● TASK PROMPT:
For this exercise, copy all the data exactly and include none of the pictures.

● EXERCISE INPUT:

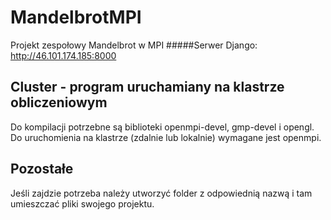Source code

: # MandelbrotMPI
Projekt zespołowy Mandelbrot w MPI
#####Serwer Django: http://46.101.174.185:8000

## Cluster - program uruchamiany na klastrze obliczeniowym
Do kompilacji potrzebne są biblioteki openmpi-devel, gmp-devel i opengl. 
Do uruchomienia na klastrze (zdalnie lub lokalnie) wymagane jest openmpi.

## Pozostałe
Jeśli zajdzie potrzeba należy utworzyć folder z odpowiednią nazwą i tam umieszczać pliki swojego projektu.

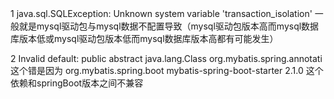 1  java.sql.SQLException: Unknown system variable 'transaction_isolation'
一般就是mysql驱动包与mysql数据不配置导致（mysql驱动包版本高而mysql数据库版本低或mysql驱动包版本低而mysql数据库版本高都有可能发生）

2 Invalid default: public abstract java.lang.Class org.mybatis.spring.annotati
这个错是因为
		<dependency>
		    <groupId>org.mybatis.spring.boot</groupId>
		    <artifactId>mybatis-spring-boot-starter</artifactId>
		    <version>2.1.0</version>
		</dependency>
		这个依赖和springBoot版本之间不兼容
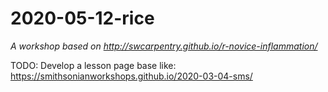 # 2020-05-12-rice

_A workshop based on <http://swcarpentry.github.io/r-novice-inflammation/>_

TODO: Develop a lesson page base like: <https://smithsonianworkshops.github.io/2020-03-04-sms/>
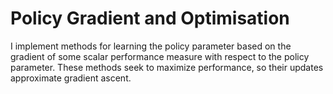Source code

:# Policy Gradient and Optimisation
I implement methods for learning the policy parameter based on the
gradient of some scalar performance measure with respect to the policy parameter.
These methods seek to maximize performance, so their updates approximate gradient
ascent.
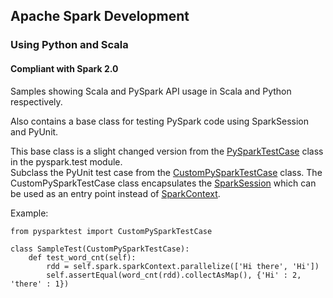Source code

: ## Apache Spark Development

### Using Python and Scala  

#### Compliant with Spark 2.0

Samples showing Scala and PySpark API usage in Scala and Python respectively.  

Also contains a base class for testing PySpark code using SparkSession and PyUnit.   

This base class is a slight changed version from the [PySparkTestCase](https://github.com/apache/spark/blob/master/python/pyspark/streaming/tests.py) class in the pyspark.test module.   
Subclass the PyUnit test case from the [CustomPySparkTestCase](https://github.com/prithvirajbose/spark-dev/tree/master/src/main/python/pysparktest) class. The CustomPySparkTestCase class encapsulates the [SparkSession](http://spark.apache.org/docs/latest/api/python/pyspark.sql.html#pyspark.sql.SparkSession) which can be used as an entry point instead of [SparkContext](http://spark.apache.org/docs/latest/api/python/pyspark.html#pyspark.SparkContext).   

Example:

    from pysparktest import CustomPySparkTestCase
    
    class SampleTest(CustomPySparkTestCase):
    	def test_word_cnt(self):
        	rdd = self.spark.sparkContext.parallelize(['Hi there', 'Hi'])
        	self.assertEqual(word_cnt(rdd).collectAsMap(), {'Hi' : 2, 'there' : 1})
        

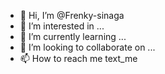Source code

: - 👋 Hi, I’m @Frenky-sinaga
- 👀 I’m interested in ...
- 🌱 I’m currently learning ...
- 💞️ I’m looking to collaborate on ...
- 📫 How to reach me text_me

<!---
Frenky-sinaga/Frenky-sinaga is a ✨ special ✨ repository because its `README.md` (this file) appears on your GitHub profile.
You can click the Preview link to take a look at your changes.
--->

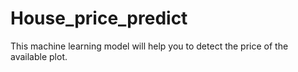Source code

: # House_price_predict
This machine learning model will help you to detect the price of the available plot.  
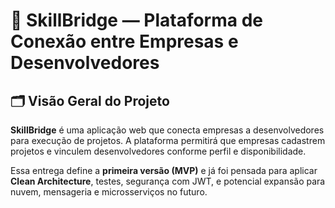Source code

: # 🧩 SkillBridge — Plataforma de Conexão entre Empresas e Desenvolvedores

## 🗂️ Visão Geral do Projeto

**SkillBridge** é uma aplicação web que conecta empresas a desenvolvedores para execução de projetos. A plataforma permitirá que empresas cadastrem projetos e vinculem desenvolvedores conforme perfil e disponibilidade.

Essa entrega define a **primeira versão (MVP)** e já foi pensada para aplicar **Clean Architecture**, testes, segurança com JWT, e potencial expansão para nuvem, mensageria e microsserviços no futuro.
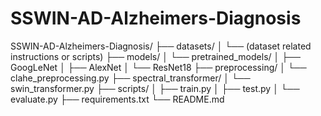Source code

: # SSWIN-AD-Alzheimers-Diagnosis
SSWIN-AD-Alzheimers-Diagnosis/
├── datasets/
│   └── (dataset related instructions or scripts)
├── models/
│   └── pretrained_models/
│       ├── GoogLeNet
│       ├── AlexNet
│       └── ResNet18
├── preprocessing/
│   └── clahe_preprocessing.py
├── spectral_transformer/
│   └── swin_transformer.py
├── scripts/
│   ├── train.py
│   ├── test.py
│   └── evaluate.py
├── requirements.txt
└── README.md
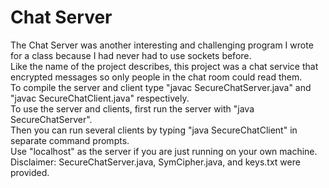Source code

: # Chat Server
The Chat Server was another interesting and challenging program I wrote for a class because I had never had to use sockets before.  
Like the name of the project describes, this project was a chat service that encrypted messages so only people in the chat room could read them.  
To compile the server and client type "javac SecureChatServer.java" and "javac SecureChatClient.java" respectively.  
To use the server and clients, first run the server with "java SecureChatServer".  
Then you can run several clients by typing "java SecureChatClient" in separate command prompts.  
Use "localhost" as the server if you are just running on your own machine.  
Disclaimer: SecureChatServer.java, SymCipher.java, and keys.txt were provided.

● RESPONSE TO THIS TASK:
Source code

: # MandelbrotMPI
Projekt zespołowy Mandelbrot w MPI
#####Serwer Django: http://46.101.174.185:8000

## Cluster - program uruchamiany na klastrze obliczeniowym
Do kompilacji potrzebne są biblioteki openmpi-devel, gmp-devel i opengl. 
Do uruchomienia na klastrze (zdalnie lub lokalnie) wymagane jest openmpi.

## Pozostałe
Jeśli zajdzie potrzeba należy utworzyć folder z odpowiednią nazwą i tam umieszczać pliki swojego projektu.

 1  java.sql.SQLException: Unknown system variable 'transaction_isolation'
一般就是mysql驱动包与mysql数据不配置导致（mysql驱动包版本高而mysql数据库版本低或mysql驱动包版本低而mysql数据库版本高都有可能发生）

2 Invalid default: public abstract java.lang.Class org.mybatis.spring.annotati
这个错是因为
		<dependency>
		    <groupId>org.mybatis.spring.boot</groupId>
		    <artifactId>mybatis-spring-boot-starter</artifactId>
		    <version>2.1.0</version>
		</dependency>
		这个依赖和springBoot版本之间不兼容
 # 2020-05-12-rice

_A workshop based on <http://swcarpentry.github.io/r-novice-inflammation/>_

TODO: Develop a lesson page base like: <https://smithsonianworkshops.github.io/2020-03-04-sms/>
Source code

:# Policy Gradient and Optimisation
I implement methods for learning the policy parameter based on the
gradient of some scalar performance measure with respect to the policy parameter.
These methods seek to maximize performance, so their updates approximate gradient
ascent.
Source code

: ## Apache Spark Development

### Using Python and Scala  

#### Compliant with Spark 2.0

Samples showing Scala and PySpark API usage in Scala and Python respectively.  

Also contains a base class for testing PySpark code using SparkSession and PyUnit.   

This base class is a slight changed version from the [PySparkTestCase](https://github.com/apache/spark/blob/master/python/pyspark/streaming/tests.py) class in the pyspark.test module.   
Subclass the PyUnit test case from the [CustomPySparkTestCase](https://github.com/prithvirajbose/spark-dev/tree/master/src/main/python/pysparktest) class. The CustomPySparkTestCase class encapsulates the [SparkSession](http://spark.apache.org/docs/latest/api/python/pyspark.sql.html#pyspark.sql.SparkSession) which can be used as an entry point instead of [SparkContext](http://spark.apache.org/docs/latest/api/python/pyspark.html#pyspark.SparkContext).   

Example:

    from pysparktest import CustomPySparkTestCase
    
    class SampleTest(CustomPySparkTestCase):
    	def test_word_cnt(self):
        	rdd = self.spark.sparkContext.parallelize(['Hi there', 'Hi'])
        	self.assertEqual(word_cnt(rdd).collectAsMap(), {'Hi' : 2, 'there' : 1})
        

Source code

: - 👋 Hi, I’m @Frenky-sinaga
- 👀 I’m interested in ...
- 🌱 I’m currently learning ...
- 💞️ I’m looking to collaborate on ...
- 📫 How to reach me text_me

<!---
Frenky-sinaga/Frenky-sinaga is a ✨ special ✨ repository because its `README.md` (this file) appears on your GitHub profile.
You can click the Preview link to take a look at your changes.
--->

Source code

: # House_price_predict
This machine learning model will help you to detect the price of the available plot.  
Source code

: # 🧩 SkillBridge — Plataforma de Conexão entre Empresas e Desenvolvedores

## 🗂️ Visão Geral do Projeto

**SkillBridge** é uma aplicação web que conecta empresas a desenvolvedores para execução de projetos. A plataforma permitirá que empresas cadastrem projetos e vinculem desenvolvedores conforme perfil e disponibilidade.

Essa entrega define a **primeira versão (MVP)** e já foi pensada para aplicar **Clean Architecture**, testes, segurança com JWT, e potencial expansão para nuvem, mensageria e microsserviços no futuro.
Source code

: # SSWIN-AD-Alzheimers-Diagnosis
SSWIN-AD-Alzheimers-Diagnosis/
├── datasets/
│   └── (dataset related instructions or scripts)
├── models/
│   └── pretrained_models/
│       ├── GoogLeNet
│       ├── AlexNet
│       └── ResNet18
├── preprocessing/
│   └── clahe_preprocessing.py
├── spectral_transformer/
│   └── swin_transformer.py
├── scripts/
│   ├── train.py
│   ├── test.py
│   └── evaluate.py
├── requirements.txt
└── README.md
Source code

: # Chat Server
The Chat Server was another interesting and challenging program I wrote for a class because I had never had to use sockets before.  
Like the name of the project describes, this project was a chat service that encrypted messages so only people in the chat room could read them.  
To compile the server and client type "javac SecureChatServer.java" and "javac SecureChatClient.java" respectively.  
To use the server and clients, first run the server with "java SecureChatServer".  
Then you can run several clients by typing "java SecureChatClient" in separate command prompts.  
Use "localhost" as the server if you are just running on your own machine.  
Disclaimer: SecureChatServer.java, SymCipher.java, and keys.txt were provided.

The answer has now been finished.